Not even Rod Serling could have dreamt up this story. But Trump has entered the Twilight Zone. And he has hauled the entire nation in there with him.
Image: deadline.com
10 comments:
I was watching an interview of David Frum last night, Owen, and he suggested two measures that Congress could take to rein in Trump: pass a law requiring the president to release his tax forms and strike a government commission to investigate his ties to Russia. While he didn't say it, he implied the tax returns might shed light on his financial relationship with the Russians.
Trump has worked very hard to keep his tax returns under wraps, Lorne. I think it's safe to assume that they show something Trump wants to hide.
A few days ago I watched an interview with Fareed Zakaria on CNN. He was arguing from circumstantial evidence, and very convincingly, that Donald Trump's involvement with the Kremlin may be more than a mere possibility, and that it may be deeply personal. Because Zakaria is habitually the voice of reasoned and informed objectivity, I tend to trust his opinions. I hope the US Congress will do the same, and begin a thorough investigation of Mr.Trump.

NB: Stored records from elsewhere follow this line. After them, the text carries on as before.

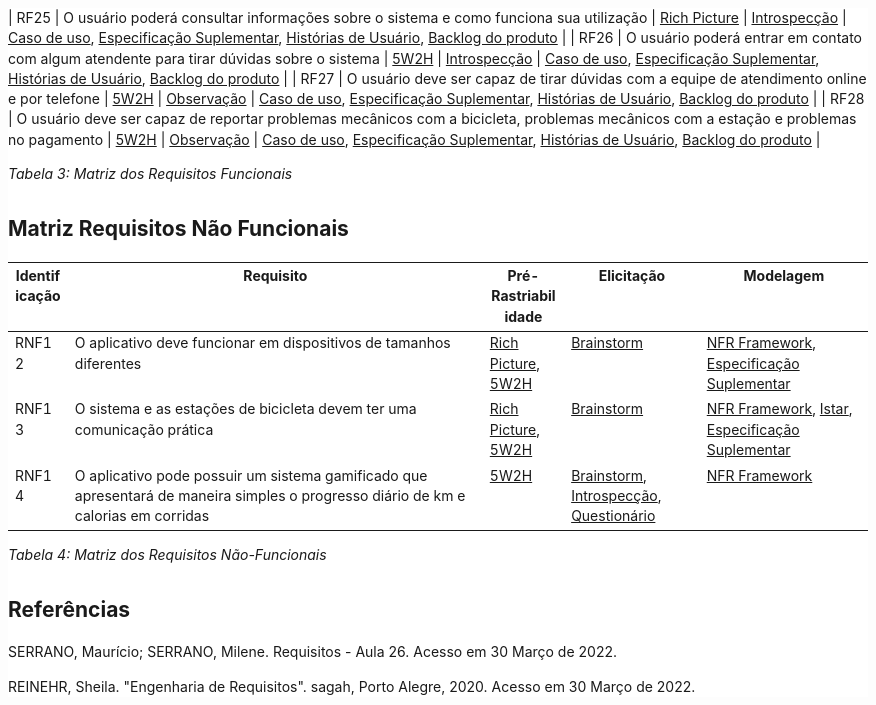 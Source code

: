 | RF25 | O usuário poderá consultar informações sobre o sistema e como funciona sua utilização | [Rich Picture](https://liviarodrigues1.github.io/App-buSP/pre-rastreabilidade/rich-picture/) | [Introspecção](https://liviarodrigues1.github.io/App-buSP/elicitacao/tecnicas/introspeccao/) | [Caso de uso](https://liviarodrigues1.github.io/App-buSP/modelagem/casos_de_uso/), [Especificação Suplementar](https://liviarodrigues1.github.io/App-buSP/modelagem/especificacao_suplementar/), [Histórias de Usuário](https://liviarodrigues1.github.io/App-buSP/modelagem/backlog/historias_de_usuario/), [Backlog do produto](https://liviarodrigues1.github.io/App-buSP/modelagem/backlog/product_backlog/) |
| RF26 | O usuário poderá entrar em contato com algum atendente para tirar dúvidas sobre o sistema | [5W2H](https://liviarodrigues1.github.io/App-buSP/pre-rastreabilidade/5w2h/) |  [Introspecção](https://liviarodrigues1.github.io/App-buSP/elicitacao/tecnicas/introspeccao/) | [Caso de uso](https://liviarodrigues1.github.io/App-buSP/modelagem/casos_de_uso/), [Especificação Suplementar](https://liviarodrigues1.github.io/App-buSP/modelagem/especificacao_suplementar/), [Histórias de Usuário](https://liviarodrigues1.github.io/App-buSP/modelagem/backlog/historias_de_usuario/), [Backlog do produto](https://liviarodrigues1.github.io/App-buSP/modelagem/backlog/product_backlog/) |
| RF27 | O usuário deve ser capaz de tirar dúvidas com a equipe de atendimento online e por telefone | [5W2H](https://liviarodrigues1.github.io/App-buSP/pre-rastreabilidade/5w2h/) |  [Observação](https://liviarodrigues1.github.io/App-buSP/elicitacao/tecnicas/observacao/) | [Caso de uso](https://liviarodrigues1.github.io/App-buSP/modelagem/casos_de_uso/), [Especificação Suplementar](https://liviarodrigues1.github.io/App-buSP/modelagem/especificacao_suplementar/), [Histórias de Usuário](https://liviarodrigues1.github.io/App-buSP/modelagem/backlog/historias_de_usuario/), [Backlog do produto](https://liviarodrigues1.github.io/App-buSP/modelagem/backlog/product_backlog/) |
| RF28 | O usuário deve ser capaz de reportar problemas mecânicos com a bicicleta, problemas mecânicos com a estação e problemas no pagamento | [5W2H](https://liviarodrigues1.github.io/App-buSP/pre-rastreabilidade/5w2h/) |  [Observação](https://liviarodrigues1.github.io/App-buSP/elicitacao/tecnicas/observacao/) | [Caso de uso](https://liviarodrigues1.github.io/App-buSP/modelagem/casos_de_uso/), [Especificação Suplementar](https://liviarodrigues1.github.io/App-buSP/modelagem/especificacao_suplementar/), [Histórias de Usuário](https://liviarodrigues1.github.io/App-buSP/modelagem/backlog/historias_de_usuario/), [Backlog do produto](https://liviarodrigues1.github.io/App-buSP/modelagem/backlog/product_backlog/) |

*Tabela 3: Matriz dos Requisitos Funcionais*

## Matriz Requisitos Não Funcionais
| Identificação | Requisito |Pré-Rastriabilidade | Elicitação | Modelagem |
|---|---|---|---|---|
| RNF12 | O aplicativo deve funcionar em dispositivos de tamanhos diferentes | [Rich Picture](https://liviarodrigues1.github.io/App-buSP/pre-rastreabilidade/rich-picture/), [5W2H](https://liviarodrigues1.github.io/App-buSP/pre-rastreabilidade/5w2h/) | [Brainstorm](https://liviarodrigues1.github.io/App-buSP/elicitacao/tecnicas/brainstorm/)| [NFR Framework](https://liviarodrigues1.github.io/App-buSP/modelagem/nfrframework/), [Especificação Suplementar](https://liviarodrigues1.github.io/App-buSP/modelagem/especificacao_suplementar/) |
| RNF13 | O sistema e as estações de bicicleta devem ter uma comunicação prática | [Rich Picture](https://liviarodrigues1.github.io/App-buSP/pre-rastreabilidade/rich-picture/), [5W2H](https://liviarodrigues1.github.io/App-buSP/pre-rastreabilidade/5w2h/)  | [Brainstorm](https://liviarodrigues1.github.io/App-buSP/elicitacao/tecnicas/brainstorm/)| [NFR Framework](https://liviarodrigues1.github.io/App-buSP/modelagem/nfrframework/), [Istar](https://liviarodrigues1.github.io/App-buSP/modelagem/istar/), [Especificação Suplementar](https://liviarodrigues1.github.io/App-buSP/modelagem/especificacao_suplementar/) |
| RNF14 | O aplicativo pode possuir um sistema gamificado que apresentará de maneira simples o progresso diário de km e calorias em corridas | [5W2H](https://liviarodrigues1.github.io/App-buSP/pre-rastreabilidade/5w2h/) | [Brainstorm](https://liviarodrigues1.github.io/App-buSP/elicitacao/tecnicas/brainstorm/), [Introspecção](https://liviarodrigues1.github.io/App-buSP/elicitacao/tecnicas/introspeccao/), [Questionário](https://liviarodrigues1.github.io/App-buSP/elicitacao/tecnicas/questionario/)| [NFR Framework](https://liviarodrigues1.github.io/App-buSP/modelagem/nfrframework/) |

*Tabela 4: Matriz dos Requisitos Não-Funcionais*

## Referências 
<p>SERRANO, Maurício; SERRANO, Milene. Requisitos - Aula 26. Acesso em 30 Março de 2022.</p>
<p>REINEHR, Sheila. "Engenharia de Requisitos". sagah, Porto Alegre, 2020. Acesso em 30 Março de 2022.</p>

For an investigation to proceed, Rene, a substantial number of Republicans are going to have to develop backbones. It's hard to find Republicans with backbones these days.
I hate to defend Trump. Do you think Flynn did anything differant than Condi Rice or anyone else? The idea that Trump is working with the Russians to subvert America is ridiculous. The Wikileaks were truth, Trump is not know for that.
The court is pushing back against the new King, it has worked well when the President was a limp bisket, like Bill, Obama, Reagan, and the Bush dynsasty. Since WW2 the only Presidents with backbone are Esinwhoser, Carter and maybe Trump.
I'd like to publish your comment, Anon. But it needs to be initialed.
You've misread Obama and Trump, Steve. Perhaps he has a strong backbone. Unfortunately, he has a addled brain.
Esinwhoser. Kinda says all you need to know, don't it?
Flynn was a private citizen, not yet appointed, could not have been legally instructed to carry that out.
Are you 14 years old?
This is about money, kindred spirits and the control that needs to be retained by the presiding kleptocrats to keep them out of prison and free to get out of town, with enough of the scum wiped off that their presence at the country clubs won't embarrass their western colleagues, if and after other unfriendly criminal alliances and combinations succeed them. Military posturing or agression, including any associated with the Trump-Putin pillow fight about to commence, is an enabling mechanism and a dangerous sideshow. And so are national borders and interests. It's just business; don't take it personally.
Who cares about those already displaced, maimed or murdered? We do. Their sacrifices had their purpose, just as the throngs of the deluded cheering at the Trump jamborees and the Russian patriotic revival festivals have theirs.
What do the statisticians tell us? Anybody here know anything about quantitative hedge funds? Let's see if we can adapt some algorithms to the high frequency end. We've been wasting a lot of volatility lately, you know. Hopefully, that girl in the office with no doors or windows is already on it.
This isn't about making the world safe for democracy, John. This is about making the world safe for the wealthy. And that means the world will become a very unhealthy place for the rest of us. Mr. Pruitt's appointment guarantees that.